Virtualization: Beyond the BuzzBy Michael Vizard | Posted 2007-03-12 Email Print
It's the hottest topic in enterprise computing, but the real action lies in emerging technologies.
Virtualization has become the hottest buzzword of the moment in enterprise computing. After all, just about everybody is interested in saving money on hardware by increasing their server and storage utilization rates. In fact, in a survey published last month in CIO Insight, a sister publication to Baseline, the technology area that respondents said would get the highest percentage increase in spending in 2007 was virtualization of servers and storage.
But the interesting thing about the trend toward virtualization is that it is rapidly expanding beyond the technologies we currently associate with either virtual operating systems, which allow us to run multiple application stacks on the same processor, or the storage tools that allow us to partition a storage array to support multiple applications. Instead, people are beginning to talk about virtualization with a capital V as a larger trend that now includes concepts such as file clustering software for servers and thin provisioning software for storage.
In the case of file clustering software, the need for such products generally arises from the fact that virtual machine software from companies such as VMware, a unit of EMC, doesn't do a particularly good job of handling the I/O requirements of database applications. So, while VMware or something akin to it is pretty handy for consolidating file servers, it does little to contain the phenomenon known as SQL sprawl, which results in SQL database implementations being deployed on dedicated servers.
For example, Woodforest, a regional bank in Houston, has been experiencing rapid growth thanks to a deal with Wal-Mart in which Woodforest provides a lot of the banking services available in Wal-Mart stores. In order to consolidate servers and maximize availability while maintaining flexibility, Woodforest relies on VMware to consolidate file severs but uses file clustering software from PolyServe to consolidate database servers.
According to Lynn McKee, Woodforest's vice president of database administration, and Richard Ferrara, senior vice president for technology and infrastructure, this dual approach gives Woodforest the flexibility it needs to support even demanding situations, such as the wave of debit card transactions made during the Christmas shopping season.
The virtualization trend doesn't stop there. Companies such as MySpace have embraced thin provisioning of storage assets as the next logical layer of storage management above virtualized storage. MySpace relies on thin provisioning products from 3PARdata; however, the thin provisioning concept, in which data is dynamically stored across a pool of virtual storage, was pioneered by DataCore Software.
While thin provisioning has been a little slow to catch on in the enterprise, the fact that large-scale Internet sites such as MySpace have embraced the technology bodes well for adoption among enterprise customers.

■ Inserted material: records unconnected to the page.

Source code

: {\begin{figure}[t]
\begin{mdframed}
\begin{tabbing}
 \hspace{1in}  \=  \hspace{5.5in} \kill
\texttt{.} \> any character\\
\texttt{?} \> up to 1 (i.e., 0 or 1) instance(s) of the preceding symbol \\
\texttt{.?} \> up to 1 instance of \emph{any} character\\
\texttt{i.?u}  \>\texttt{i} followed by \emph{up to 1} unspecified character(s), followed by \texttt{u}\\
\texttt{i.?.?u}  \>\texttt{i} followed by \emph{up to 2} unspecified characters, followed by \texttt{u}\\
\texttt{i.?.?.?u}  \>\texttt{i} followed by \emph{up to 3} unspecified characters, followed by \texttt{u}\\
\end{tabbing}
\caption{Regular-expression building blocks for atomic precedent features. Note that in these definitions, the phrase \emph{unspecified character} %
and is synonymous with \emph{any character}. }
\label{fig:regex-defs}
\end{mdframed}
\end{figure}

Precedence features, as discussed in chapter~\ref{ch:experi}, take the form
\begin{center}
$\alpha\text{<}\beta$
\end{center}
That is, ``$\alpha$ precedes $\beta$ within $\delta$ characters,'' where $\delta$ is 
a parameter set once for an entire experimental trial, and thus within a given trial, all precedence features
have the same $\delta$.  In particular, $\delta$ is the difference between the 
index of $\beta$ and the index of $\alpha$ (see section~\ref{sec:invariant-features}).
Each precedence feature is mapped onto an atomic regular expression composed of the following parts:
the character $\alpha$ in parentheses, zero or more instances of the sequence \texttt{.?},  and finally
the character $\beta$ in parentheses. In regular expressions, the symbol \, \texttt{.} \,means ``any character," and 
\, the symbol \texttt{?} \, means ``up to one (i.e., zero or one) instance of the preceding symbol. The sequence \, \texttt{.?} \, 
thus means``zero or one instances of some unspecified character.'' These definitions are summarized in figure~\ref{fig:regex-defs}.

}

For instance, DataCore, which has a software-only approach to thin provisioning that company chairman and CTO Ziya Aral likes to refer to as "Virtualization 2.0," has already tailored the price points of its product suite to make its offerings more appealing to corporate customers.
Clearly, we're well down the path toward expanding the concept of virtualization beyond products such as virtual operating systems. What's significant is how a whole class of products are about to combine to create the foundation for a model of enterprise computing that will let us manage I.T. assets from a much higher level of abstraction. It's unclear how that higher level will eventually be managed, but what's almost certain is that fewer, more powerful systems will do the work of hundreds of others, and the number of people we need to manage those systems should be substantially reduced. Furthermore, for the first time in industry history, we will be able to separate the deployment of new applications from the purchase of hardware, because hardware will have evolved into a pool of resources that can be accessed on demand versus being a set of physical devices tethered to specific applications.

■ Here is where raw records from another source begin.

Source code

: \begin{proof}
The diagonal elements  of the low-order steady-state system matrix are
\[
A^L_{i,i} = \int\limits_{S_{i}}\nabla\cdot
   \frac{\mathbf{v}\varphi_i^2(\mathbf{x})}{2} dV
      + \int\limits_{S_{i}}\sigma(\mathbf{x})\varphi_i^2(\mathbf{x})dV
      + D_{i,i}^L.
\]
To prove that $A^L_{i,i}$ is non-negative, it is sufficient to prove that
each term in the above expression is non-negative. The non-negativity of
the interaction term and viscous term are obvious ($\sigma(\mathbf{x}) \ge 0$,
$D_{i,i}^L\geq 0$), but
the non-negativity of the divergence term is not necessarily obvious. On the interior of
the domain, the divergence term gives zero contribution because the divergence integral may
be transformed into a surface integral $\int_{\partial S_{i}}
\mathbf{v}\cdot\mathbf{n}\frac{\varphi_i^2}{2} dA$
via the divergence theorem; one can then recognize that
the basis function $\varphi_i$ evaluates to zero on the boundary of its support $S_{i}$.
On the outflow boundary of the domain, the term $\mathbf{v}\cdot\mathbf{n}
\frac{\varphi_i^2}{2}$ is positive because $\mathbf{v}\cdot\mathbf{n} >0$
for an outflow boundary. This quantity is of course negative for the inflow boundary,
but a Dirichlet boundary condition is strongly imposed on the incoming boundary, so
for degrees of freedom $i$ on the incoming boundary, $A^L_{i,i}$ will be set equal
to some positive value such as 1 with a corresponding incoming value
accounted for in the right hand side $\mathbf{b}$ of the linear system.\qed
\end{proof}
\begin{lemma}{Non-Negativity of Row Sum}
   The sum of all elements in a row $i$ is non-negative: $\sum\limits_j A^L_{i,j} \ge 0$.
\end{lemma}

As is often the case with an over-hyped buzzword, none of this is going to magically happen overnight, but we're a lot closer to making it a reality than most people think. Within the next two years, we'll be looking not only at a fundamental change in the way we allocate hardware resources, but also at significant alterations to the fabric of enterprise computing that will change everything from the way we budget for hardware to the way we think about application deployment, security and disaster recovery. All of this can be significantly improved by a robust virtual computing environment.